→ How to complete this task
Count the lines below that hold the string "overflow". Give only that number.

(Dataset entries)
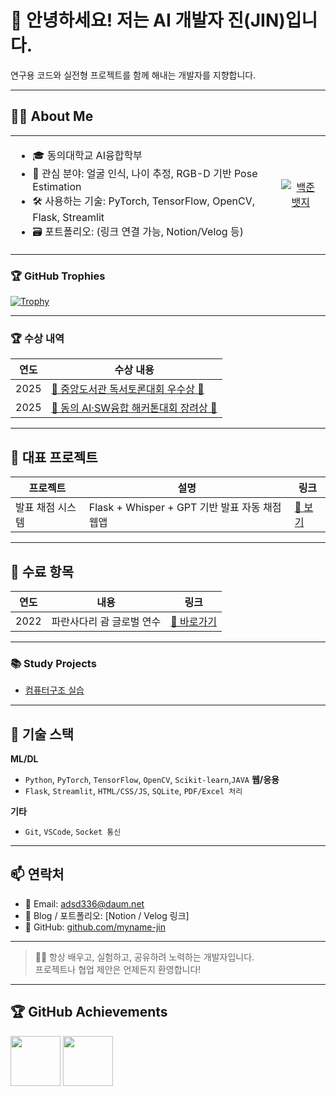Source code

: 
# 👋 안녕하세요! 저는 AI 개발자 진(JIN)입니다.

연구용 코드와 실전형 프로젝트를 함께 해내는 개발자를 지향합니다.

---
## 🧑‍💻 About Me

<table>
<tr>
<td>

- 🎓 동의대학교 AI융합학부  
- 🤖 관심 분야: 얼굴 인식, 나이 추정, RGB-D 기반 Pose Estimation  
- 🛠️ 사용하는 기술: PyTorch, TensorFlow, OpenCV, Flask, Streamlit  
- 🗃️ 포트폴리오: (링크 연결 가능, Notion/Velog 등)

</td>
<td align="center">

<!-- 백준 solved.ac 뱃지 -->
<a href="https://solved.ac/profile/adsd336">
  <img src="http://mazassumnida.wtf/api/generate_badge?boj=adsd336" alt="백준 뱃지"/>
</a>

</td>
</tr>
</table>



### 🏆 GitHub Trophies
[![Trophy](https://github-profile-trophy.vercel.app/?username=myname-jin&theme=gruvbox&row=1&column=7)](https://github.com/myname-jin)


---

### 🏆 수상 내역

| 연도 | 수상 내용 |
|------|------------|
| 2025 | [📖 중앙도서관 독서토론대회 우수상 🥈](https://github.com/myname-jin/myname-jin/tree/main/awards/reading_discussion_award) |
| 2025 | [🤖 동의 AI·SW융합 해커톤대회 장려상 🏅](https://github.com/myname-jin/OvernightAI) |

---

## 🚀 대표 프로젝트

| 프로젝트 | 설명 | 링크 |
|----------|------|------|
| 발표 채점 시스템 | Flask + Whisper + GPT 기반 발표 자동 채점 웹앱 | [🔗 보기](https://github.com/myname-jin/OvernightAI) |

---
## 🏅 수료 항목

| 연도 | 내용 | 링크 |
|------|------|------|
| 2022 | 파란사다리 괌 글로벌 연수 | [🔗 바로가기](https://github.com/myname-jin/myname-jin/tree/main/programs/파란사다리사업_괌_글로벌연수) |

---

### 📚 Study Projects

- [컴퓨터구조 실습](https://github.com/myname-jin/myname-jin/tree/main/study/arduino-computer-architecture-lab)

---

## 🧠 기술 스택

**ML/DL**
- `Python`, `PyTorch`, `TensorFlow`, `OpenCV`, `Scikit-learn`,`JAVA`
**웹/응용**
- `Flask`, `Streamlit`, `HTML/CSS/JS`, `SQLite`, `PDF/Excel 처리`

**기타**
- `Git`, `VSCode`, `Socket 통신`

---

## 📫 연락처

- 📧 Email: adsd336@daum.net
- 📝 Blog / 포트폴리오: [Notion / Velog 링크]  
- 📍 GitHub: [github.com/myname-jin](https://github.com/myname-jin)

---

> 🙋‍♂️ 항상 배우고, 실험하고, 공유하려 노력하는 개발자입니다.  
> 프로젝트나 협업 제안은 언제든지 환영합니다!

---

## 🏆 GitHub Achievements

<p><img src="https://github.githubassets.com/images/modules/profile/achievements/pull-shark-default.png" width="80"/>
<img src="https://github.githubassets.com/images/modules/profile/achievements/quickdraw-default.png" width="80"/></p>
--
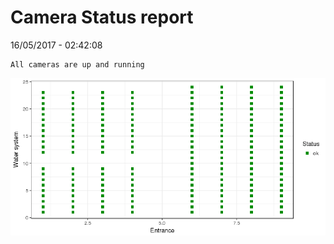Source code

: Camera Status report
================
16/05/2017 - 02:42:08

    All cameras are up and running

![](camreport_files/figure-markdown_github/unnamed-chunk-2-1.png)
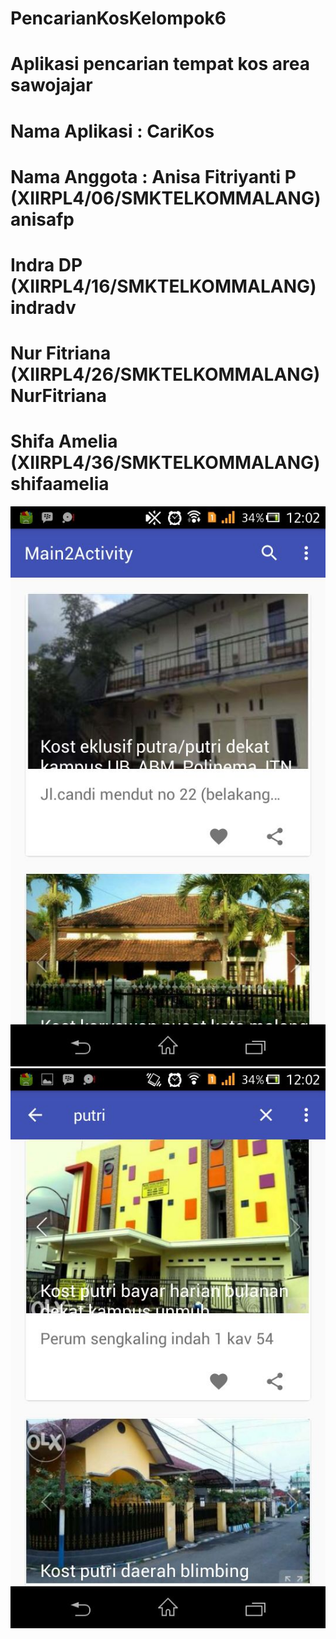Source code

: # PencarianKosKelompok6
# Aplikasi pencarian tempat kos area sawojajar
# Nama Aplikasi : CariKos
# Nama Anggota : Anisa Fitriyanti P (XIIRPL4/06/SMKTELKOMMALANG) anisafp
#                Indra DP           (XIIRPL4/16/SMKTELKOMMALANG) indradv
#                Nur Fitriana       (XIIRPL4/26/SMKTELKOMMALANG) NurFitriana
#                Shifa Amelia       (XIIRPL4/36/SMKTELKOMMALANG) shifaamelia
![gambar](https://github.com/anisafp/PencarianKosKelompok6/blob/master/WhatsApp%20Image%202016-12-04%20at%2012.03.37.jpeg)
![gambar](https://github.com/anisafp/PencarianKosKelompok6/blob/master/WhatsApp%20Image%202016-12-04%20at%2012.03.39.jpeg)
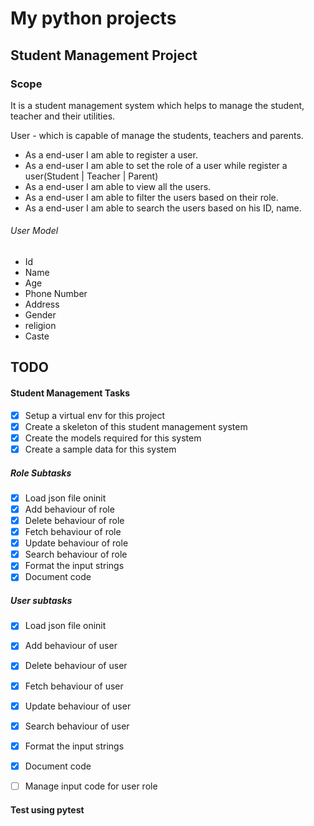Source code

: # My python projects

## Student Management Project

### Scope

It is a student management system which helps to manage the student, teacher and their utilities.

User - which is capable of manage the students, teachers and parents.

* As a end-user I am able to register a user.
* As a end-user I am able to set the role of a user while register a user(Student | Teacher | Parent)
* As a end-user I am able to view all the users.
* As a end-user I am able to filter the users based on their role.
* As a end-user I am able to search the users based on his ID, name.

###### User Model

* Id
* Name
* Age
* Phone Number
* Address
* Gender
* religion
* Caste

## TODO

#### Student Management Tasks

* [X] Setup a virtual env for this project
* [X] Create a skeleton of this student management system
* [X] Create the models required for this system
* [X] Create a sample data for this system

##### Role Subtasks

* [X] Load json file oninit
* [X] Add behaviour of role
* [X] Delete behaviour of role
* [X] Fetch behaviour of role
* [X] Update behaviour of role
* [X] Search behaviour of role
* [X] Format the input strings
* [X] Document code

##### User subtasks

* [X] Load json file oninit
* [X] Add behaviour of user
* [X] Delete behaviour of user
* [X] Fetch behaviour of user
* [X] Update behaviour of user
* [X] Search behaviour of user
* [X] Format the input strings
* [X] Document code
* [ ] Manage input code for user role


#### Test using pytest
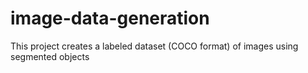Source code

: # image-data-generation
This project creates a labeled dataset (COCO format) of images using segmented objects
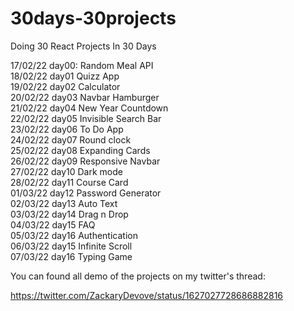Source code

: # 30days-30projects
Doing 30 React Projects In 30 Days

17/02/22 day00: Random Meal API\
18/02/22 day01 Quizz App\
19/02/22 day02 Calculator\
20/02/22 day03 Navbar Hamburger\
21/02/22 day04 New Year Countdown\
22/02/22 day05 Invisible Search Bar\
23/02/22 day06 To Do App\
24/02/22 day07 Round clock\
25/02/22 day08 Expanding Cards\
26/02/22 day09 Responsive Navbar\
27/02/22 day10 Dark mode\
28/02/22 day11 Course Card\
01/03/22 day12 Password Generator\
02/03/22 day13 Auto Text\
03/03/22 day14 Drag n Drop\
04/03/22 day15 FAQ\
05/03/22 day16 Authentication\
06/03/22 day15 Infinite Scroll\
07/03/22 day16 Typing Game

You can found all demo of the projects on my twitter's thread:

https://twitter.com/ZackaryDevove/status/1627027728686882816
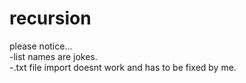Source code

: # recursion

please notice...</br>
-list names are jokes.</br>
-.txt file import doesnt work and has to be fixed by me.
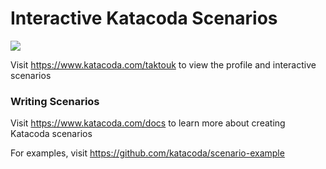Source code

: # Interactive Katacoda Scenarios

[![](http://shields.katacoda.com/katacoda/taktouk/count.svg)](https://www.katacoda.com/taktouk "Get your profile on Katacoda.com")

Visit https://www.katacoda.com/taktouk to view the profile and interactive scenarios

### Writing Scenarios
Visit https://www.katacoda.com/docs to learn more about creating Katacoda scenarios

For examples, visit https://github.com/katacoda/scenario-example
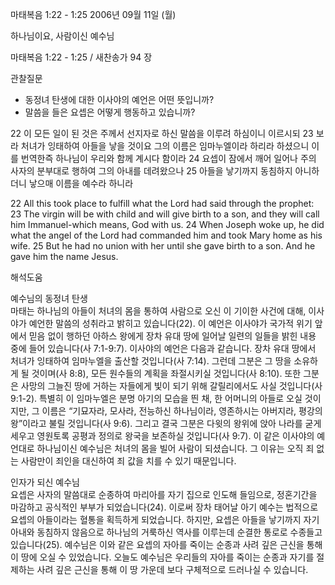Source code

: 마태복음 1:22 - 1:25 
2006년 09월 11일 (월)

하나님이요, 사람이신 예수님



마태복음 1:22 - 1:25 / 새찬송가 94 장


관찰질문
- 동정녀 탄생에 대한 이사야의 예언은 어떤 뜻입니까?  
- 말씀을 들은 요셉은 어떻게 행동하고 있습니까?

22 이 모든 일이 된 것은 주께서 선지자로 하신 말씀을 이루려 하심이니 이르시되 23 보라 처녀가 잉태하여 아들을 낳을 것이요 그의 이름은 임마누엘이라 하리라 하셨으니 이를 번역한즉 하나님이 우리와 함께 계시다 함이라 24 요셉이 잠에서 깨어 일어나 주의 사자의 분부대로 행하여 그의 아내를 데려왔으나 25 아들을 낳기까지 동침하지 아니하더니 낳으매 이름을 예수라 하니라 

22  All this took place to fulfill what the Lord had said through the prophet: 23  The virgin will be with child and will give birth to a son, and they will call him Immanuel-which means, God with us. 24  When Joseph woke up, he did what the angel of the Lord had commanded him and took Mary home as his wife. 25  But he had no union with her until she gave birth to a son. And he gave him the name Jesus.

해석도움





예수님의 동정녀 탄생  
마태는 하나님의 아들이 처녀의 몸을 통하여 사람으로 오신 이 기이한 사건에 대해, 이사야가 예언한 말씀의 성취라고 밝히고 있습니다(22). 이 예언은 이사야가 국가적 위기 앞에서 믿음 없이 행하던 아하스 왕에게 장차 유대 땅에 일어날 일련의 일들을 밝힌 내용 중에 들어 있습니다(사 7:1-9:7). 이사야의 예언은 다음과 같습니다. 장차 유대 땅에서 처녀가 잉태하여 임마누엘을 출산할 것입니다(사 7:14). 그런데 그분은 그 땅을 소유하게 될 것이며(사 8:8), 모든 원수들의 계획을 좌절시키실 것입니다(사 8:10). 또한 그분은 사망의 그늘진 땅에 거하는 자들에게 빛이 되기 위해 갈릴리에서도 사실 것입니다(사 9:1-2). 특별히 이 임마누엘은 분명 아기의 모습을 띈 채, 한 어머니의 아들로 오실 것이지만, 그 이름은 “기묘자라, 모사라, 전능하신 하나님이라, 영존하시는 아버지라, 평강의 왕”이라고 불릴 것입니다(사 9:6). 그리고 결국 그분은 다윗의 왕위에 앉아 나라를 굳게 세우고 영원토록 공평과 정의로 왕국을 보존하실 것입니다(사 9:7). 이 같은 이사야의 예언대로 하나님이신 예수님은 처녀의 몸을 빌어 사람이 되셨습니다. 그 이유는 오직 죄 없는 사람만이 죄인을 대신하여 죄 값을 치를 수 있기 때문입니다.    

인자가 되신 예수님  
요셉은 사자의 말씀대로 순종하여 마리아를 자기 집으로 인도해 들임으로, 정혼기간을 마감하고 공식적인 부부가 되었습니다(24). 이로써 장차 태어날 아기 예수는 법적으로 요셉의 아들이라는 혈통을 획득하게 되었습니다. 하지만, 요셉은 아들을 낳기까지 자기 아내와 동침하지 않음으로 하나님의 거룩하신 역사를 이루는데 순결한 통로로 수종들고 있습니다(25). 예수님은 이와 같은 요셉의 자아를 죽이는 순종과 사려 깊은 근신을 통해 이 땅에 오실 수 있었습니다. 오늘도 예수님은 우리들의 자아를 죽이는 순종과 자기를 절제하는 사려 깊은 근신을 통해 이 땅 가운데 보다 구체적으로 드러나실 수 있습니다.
==
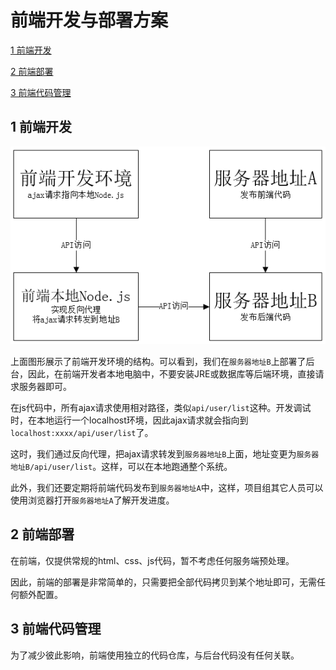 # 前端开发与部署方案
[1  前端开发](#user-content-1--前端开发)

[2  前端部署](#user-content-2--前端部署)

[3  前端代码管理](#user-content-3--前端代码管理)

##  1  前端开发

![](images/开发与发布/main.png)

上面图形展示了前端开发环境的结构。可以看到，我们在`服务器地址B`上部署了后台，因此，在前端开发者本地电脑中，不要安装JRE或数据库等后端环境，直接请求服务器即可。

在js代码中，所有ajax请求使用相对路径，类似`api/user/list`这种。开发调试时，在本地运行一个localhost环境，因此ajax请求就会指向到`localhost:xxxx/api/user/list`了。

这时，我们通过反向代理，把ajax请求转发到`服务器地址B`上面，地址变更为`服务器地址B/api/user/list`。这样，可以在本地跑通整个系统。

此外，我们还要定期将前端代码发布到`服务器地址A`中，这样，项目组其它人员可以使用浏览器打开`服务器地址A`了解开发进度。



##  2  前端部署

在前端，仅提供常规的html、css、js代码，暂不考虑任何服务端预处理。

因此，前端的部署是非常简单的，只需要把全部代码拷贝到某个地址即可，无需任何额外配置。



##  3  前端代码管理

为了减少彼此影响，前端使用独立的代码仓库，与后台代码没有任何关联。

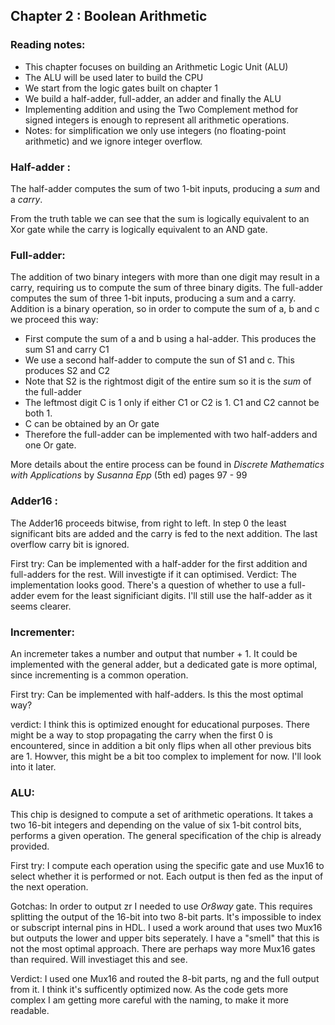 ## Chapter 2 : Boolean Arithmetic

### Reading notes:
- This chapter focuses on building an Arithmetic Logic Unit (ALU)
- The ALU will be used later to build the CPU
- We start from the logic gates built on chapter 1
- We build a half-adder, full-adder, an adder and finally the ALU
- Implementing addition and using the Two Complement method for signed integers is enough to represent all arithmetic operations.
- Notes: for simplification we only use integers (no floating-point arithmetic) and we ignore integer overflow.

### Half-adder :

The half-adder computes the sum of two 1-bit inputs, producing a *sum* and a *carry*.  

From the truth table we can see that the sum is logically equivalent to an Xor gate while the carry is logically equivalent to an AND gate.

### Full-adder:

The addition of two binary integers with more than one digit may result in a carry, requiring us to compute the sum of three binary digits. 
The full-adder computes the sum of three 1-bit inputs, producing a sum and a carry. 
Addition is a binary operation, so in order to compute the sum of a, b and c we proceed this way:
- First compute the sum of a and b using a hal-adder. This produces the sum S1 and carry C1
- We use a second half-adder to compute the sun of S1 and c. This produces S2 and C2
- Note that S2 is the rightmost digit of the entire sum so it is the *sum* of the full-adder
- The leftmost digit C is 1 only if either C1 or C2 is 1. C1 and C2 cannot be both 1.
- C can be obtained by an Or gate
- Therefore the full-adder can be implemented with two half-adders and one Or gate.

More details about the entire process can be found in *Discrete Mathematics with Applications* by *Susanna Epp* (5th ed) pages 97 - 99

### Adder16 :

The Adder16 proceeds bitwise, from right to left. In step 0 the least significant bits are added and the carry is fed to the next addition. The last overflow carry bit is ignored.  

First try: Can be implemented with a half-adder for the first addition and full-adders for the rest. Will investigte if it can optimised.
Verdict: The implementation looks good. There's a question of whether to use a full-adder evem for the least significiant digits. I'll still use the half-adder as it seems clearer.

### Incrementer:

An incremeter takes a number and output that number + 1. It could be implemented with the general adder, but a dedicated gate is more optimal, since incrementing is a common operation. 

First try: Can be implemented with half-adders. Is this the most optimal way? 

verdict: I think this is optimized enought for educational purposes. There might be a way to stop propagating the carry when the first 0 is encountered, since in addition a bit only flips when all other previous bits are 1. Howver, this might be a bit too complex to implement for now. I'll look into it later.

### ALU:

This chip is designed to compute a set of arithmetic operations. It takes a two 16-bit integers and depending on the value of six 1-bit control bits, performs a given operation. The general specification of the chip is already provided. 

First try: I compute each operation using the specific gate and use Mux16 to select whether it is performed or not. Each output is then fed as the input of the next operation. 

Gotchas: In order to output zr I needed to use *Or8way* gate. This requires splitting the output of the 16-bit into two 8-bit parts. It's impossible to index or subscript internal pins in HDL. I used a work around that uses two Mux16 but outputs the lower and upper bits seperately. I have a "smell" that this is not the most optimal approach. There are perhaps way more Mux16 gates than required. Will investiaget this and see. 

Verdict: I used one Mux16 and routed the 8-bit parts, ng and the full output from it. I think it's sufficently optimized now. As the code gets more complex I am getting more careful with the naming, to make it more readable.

→ Exercise answer
2